Carl Djerassi's "Cantor's Dilemma" appeared right around the time of the "cold fusion" controversy, some 20 years back. The novel's examination of the issue of scientific fraud was thus timely, and remains so now, as a way of examining the potential lengths that scientists may go to get the results that they hope to get. In that sense, scientists are human just like other people, in seeing at times what they want to see. It should be noted that in this scenario of fictional scientists like Isidore Cantor and Jeremiah Stafford, in work that is ground-breaking enough to lead to a Nobel Prize, it is never explicitly stated that one of the parties in the scientific work actually committed fraud in the lab. However, there's enough ambiguity to leave one wondering through the whole story, which is part of Djerassi's point, after all.

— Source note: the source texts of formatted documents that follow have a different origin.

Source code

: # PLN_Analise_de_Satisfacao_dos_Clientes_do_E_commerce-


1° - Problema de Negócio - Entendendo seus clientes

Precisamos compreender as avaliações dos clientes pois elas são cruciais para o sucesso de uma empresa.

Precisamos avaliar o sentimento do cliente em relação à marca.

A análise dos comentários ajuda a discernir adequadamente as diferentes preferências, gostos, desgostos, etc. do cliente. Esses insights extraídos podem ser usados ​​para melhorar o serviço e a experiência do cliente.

The novel reads breezily and goes down easily, even when it expostulates on the fictional tumorigenesis cancer theory. Djerassi is skillful enough to write such that any science doesn't overwhelm the intelligent lay person who isn't necessarily a scientist. However, while the topic is important and worthy of discussion by all people, scientists and non-scientists, to me at least, this novel is not "great literature", by any stretch of the imagination. The prose style is fairly pedestrian, almost journalistic in its straightforwardness. Any deeper resonances come from the dramatic situations and the continually teasing ambiguity of just what happened with respect to the key experiments.
In short: if you read this novel, it'll be for the "big idea" under discussion here, in Djerassi's self-coined genre of "science in fiction", and not because this is a "great novel", which it isn't.